◆ Exercise objective
Copy each line in the data below that contains the word "times".

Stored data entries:
= = = = = = =
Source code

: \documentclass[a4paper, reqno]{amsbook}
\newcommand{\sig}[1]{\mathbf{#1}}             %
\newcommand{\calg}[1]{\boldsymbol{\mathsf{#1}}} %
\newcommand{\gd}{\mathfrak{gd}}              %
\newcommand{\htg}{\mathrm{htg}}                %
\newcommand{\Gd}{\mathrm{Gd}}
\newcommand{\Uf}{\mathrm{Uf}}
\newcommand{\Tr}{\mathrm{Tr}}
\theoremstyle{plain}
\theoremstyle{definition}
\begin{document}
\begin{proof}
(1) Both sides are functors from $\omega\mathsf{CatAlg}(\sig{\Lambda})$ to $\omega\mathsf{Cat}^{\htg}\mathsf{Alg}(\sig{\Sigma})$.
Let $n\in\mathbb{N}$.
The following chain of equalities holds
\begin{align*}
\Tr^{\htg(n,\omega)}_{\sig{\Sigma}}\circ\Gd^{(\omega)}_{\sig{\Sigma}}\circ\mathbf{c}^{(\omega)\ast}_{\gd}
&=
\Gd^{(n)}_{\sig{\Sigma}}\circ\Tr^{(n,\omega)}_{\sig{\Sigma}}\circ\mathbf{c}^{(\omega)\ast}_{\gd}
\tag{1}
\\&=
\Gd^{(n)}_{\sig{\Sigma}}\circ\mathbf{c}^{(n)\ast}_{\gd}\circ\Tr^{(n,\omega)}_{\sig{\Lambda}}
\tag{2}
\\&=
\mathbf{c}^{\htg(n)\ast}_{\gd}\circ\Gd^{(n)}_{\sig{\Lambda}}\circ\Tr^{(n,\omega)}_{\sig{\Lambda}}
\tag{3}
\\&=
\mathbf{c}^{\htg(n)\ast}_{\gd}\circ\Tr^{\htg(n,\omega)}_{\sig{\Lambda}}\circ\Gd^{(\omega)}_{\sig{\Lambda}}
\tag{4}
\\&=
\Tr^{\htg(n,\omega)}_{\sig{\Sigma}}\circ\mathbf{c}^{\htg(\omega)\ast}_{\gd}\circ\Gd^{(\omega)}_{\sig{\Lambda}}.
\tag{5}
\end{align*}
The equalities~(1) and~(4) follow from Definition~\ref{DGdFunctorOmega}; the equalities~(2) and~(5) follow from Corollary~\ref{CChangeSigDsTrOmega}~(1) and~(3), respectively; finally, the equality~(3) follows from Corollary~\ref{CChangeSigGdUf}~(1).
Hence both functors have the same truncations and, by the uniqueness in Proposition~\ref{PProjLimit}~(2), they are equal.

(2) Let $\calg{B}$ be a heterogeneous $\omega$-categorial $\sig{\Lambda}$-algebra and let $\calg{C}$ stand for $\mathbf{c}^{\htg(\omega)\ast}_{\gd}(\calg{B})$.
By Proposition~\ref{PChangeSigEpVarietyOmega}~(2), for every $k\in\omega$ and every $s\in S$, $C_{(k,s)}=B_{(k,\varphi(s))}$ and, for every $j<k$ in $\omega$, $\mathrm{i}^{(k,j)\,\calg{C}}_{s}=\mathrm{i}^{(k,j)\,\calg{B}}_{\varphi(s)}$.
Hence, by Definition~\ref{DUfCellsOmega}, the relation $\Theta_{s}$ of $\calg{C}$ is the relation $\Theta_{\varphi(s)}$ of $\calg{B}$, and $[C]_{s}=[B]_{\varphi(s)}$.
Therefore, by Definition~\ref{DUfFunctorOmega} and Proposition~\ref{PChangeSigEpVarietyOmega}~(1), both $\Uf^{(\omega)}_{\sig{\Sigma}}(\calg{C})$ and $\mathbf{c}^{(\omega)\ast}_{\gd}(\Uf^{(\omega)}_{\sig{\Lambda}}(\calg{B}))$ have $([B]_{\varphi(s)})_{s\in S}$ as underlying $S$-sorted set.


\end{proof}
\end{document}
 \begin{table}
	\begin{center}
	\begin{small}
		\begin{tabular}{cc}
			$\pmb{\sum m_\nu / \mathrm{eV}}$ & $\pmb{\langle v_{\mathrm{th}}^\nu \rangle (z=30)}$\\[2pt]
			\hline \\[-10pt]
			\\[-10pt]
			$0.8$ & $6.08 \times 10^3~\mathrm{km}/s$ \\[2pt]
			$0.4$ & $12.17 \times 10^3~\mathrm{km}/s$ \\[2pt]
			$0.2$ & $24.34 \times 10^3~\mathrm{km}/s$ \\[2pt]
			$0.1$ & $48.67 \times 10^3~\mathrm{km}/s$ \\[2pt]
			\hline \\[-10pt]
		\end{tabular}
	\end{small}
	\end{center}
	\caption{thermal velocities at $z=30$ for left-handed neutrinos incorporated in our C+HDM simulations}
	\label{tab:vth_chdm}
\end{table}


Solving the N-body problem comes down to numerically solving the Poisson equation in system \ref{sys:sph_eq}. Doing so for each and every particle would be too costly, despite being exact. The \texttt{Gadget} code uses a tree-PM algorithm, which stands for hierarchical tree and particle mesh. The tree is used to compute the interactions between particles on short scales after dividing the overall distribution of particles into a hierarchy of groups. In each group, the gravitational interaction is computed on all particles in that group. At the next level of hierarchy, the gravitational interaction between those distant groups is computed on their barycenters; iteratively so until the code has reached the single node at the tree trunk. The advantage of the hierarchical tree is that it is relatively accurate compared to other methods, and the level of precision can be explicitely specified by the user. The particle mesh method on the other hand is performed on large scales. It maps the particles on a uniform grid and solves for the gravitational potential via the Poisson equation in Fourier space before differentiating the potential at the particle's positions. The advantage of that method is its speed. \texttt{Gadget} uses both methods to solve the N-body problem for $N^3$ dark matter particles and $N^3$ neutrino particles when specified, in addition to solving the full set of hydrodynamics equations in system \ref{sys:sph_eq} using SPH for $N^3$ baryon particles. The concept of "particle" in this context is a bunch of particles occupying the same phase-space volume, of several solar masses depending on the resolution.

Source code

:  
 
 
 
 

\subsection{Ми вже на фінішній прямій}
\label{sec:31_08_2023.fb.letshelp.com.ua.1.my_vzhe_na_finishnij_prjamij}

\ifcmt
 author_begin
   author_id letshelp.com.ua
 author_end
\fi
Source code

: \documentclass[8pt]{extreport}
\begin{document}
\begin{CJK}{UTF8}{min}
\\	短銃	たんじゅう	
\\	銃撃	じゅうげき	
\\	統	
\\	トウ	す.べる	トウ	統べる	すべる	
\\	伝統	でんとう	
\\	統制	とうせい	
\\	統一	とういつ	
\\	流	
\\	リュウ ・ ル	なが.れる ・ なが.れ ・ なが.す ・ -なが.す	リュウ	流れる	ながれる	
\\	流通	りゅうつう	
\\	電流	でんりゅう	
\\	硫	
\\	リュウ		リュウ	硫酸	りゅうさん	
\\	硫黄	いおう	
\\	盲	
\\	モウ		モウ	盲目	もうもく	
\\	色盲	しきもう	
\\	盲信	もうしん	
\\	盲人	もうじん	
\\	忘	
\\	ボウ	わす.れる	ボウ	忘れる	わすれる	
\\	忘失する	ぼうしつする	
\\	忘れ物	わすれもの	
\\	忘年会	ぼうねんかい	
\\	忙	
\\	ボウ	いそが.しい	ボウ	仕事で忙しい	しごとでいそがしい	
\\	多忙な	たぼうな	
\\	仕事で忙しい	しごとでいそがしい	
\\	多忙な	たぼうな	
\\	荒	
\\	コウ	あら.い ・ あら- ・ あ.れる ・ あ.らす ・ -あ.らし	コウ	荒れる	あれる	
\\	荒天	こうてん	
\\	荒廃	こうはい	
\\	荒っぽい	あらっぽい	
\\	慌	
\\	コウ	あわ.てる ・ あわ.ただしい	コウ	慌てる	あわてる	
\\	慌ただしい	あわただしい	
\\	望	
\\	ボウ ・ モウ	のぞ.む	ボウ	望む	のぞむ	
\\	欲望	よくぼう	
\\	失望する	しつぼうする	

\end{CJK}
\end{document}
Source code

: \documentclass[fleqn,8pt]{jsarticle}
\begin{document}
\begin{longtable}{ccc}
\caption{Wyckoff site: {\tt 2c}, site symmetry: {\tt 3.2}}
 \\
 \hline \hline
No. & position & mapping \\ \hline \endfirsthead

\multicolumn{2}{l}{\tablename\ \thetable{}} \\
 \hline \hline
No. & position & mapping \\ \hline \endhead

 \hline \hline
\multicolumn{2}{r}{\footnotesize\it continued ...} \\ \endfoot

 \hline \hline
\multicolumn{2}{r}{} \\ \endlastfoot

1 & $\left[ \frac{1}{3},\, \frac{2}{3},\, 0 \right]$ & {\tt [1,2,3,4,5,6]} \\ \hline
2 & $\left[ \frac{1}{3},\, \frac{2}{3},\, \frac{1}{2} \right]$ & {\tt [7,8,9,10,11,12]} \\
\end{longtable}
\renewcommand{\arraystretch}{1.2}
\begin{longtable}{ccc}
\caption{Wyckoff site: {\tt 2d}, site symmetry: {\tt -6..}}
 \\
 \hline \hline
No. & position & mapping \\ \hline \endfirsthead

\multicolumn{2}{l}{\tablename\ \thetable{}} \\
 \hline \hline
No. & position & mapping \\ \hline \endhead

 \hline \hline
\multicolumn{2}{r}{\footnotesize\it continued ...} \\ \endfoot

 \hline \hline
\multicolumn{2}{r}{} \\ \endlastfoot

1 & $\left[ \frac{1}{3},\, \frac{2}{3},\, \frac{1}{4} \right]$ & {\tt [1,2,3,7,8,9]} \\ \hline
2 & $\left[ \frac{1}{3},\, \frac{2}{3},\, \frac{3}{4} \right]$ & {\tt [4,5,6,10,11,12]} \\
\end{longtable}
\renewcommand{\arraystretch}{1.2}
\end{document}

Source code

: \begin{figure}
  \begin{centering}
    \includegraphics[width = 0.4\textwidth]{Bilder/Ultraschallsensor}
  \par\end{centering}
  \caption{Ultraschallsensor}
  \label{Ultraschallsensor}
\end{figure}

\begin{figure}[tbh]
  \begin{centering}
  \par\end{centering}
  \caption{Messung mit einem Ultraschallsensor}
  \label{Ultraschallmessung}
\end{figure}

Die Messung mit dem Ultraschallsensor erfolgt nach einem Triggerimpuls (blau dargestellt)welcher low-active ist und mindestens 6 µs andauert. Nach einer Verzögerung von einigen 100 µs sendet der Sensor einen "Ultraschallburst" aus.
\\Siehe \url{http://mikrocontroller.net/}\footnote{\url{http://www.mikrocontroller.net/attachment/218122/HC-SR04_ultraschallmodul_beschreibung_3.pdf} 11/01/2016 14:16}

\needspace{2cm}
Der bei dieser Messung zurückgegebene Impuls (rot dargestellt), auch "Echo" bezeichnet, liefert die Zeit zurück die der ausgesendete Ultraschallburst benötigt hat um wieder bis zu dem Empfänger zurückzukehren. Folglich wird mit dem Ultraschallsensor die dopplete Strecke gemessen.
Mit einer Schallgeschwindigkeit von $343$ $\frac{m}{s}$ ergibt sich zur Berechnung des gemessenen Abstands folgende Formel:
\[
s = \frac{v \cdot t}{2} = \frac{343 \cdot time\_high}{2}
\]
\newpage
= = = = = = =
◆ Exercise output
			$0.8$ & $6.08 \times 10^3~\mathrm{km}/s$ \\[2pt]
			$0.4$ & $12.17 \times 10^3~\mathrm{km}/s$ \\[2pt]
			$0.2$ & $24.34 \times 10^3~\mathrm{km}/s$ \\[2pt]
			$0.1$ & $48.67 \times 10^3~\mathrm{km}/s$ \\[2pt]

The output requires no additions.